By default, the bot seems to download a set of reports covering a four-day span (e.g., from "2024-02-26" to "2024-02-29"). However, I have specific requirements regarding the types of reports and the dates for which I need the data.

Could you please guide me on how to customise the bot's configuration to download only specific types of reports for a specific date or based on the current date? For example, If I am interested in fetching only the 'sinkhole', 'http_scan', 'compromised-website','honeypot_ddos' reports for the current date.

Thank you

[kamil-certat]

@elsif2 Could you please have a look at this? I have also got a similar report during private channels (I didn't have a time to dig into yet)

[elsif2]

The bot downloads the latest reports by checking the past two days for availability and downloads only those that have not been fetched previously.
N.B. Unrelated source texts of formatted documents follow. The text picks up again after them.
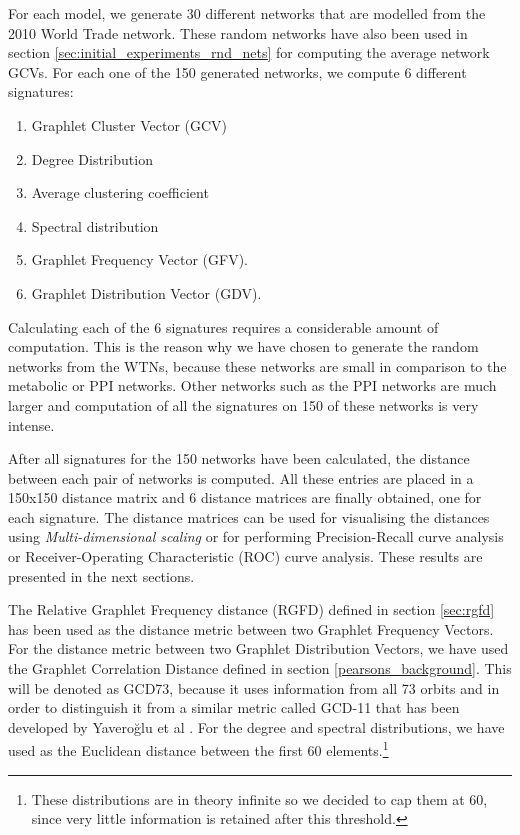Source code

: For each model, we generate 30 different networks that are modelled from the 2010 World Trade network. These random networks have also been used in section \ref{sec:initial_experiments_rnd_nets} for computing the average network GCVs. For each one of the 150 generated networks, we compute 6 different signatures:
\begin{enumerate}
 \item Graphlet Cluster Vector (GCV)
 \item Degree Distribution
 \item Average clustering coefficient
 \item Spectral distribution
 \item Graphlet Frequency Vector (GFV).
 \item Graphlet Distribution Vector (GDV).  
\end{enumerate}

Calculating each of the 6 signatures requires a considerable amount of computation. This is the reason why we have chosen to generate the random networks from the WTNs, because these networks are small in comparison to the metabolic or PPI networks. Other networks such as the PPI networks are much larger and computation of all the signatures on 150 of these networks is very intense. 

After all signatures for the 150 networks have been calculated, the distance between each pair of networks is computed. All these entries are placed in a 150x150 distance matrix and 6 distance matrices are finally obtained, one for each signature. The distance matrices can be used for visualising the distances using \emph{Multi-dimensional scaling} or for performing Precision-Recall curve analysis or Receiver-Operating Characteristic (ROC) curve analysis. These results are presented in the next sections. 

The Relative Graphlet Frequency distance (RGFD) defined in section \ref{sec:rgfd} has been used as the distance metric between two Graphlet Frequency Vectors. For the distance metric between two Graphlet Distribution Vectors, we have used the Graphlet Correlation Distance defined in section \ref{pearsons_background}. This will be denoted as GCD73, because it uses information from all 73 orbits and in order to distinguish it from a similar metric called GCD-11 that has been developed by Yavero\u{g}lu et al \cite{yaverouglu2014revealing}. For the degree and spectral distributions, we have used as the Euclidean distance between the first 60 elements.\footnote{These distributions are in theory infinite so we decided to cap them at 60, since very little information is retained after this threshold.}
You can specify the types of reports to download using the types option.

[kodebrain]

Thanks @elsif2
I've been attempting to configure the bot to selectively download subsets of scan reports, instead of pulling all the reports for type scan that can contain 1M plus events. Can it be filtered to download a specific set of reports for example scan_ssl, scan6_ssl, scan_rdpeudp, scan_http, scan6_http etc...
The specific report types I've defined in the configuration don't seem to be filtering as expected.
Could you offer any advice on how to effectively target these report types in the bot's settings?

[elsif2]

What parameters do you have configured for the collector?

Example:

    parameters:
        types: [scan_ssl, scan6_ssl, scan_rdpeudp, scan_http]

[kodebrain]

Yes, that's how I defined them but when i did that way, it did not download any data so I've to apply only scan in the types field which isn't ideal as it downloads an overwhelming volume of reports.

[elsif2]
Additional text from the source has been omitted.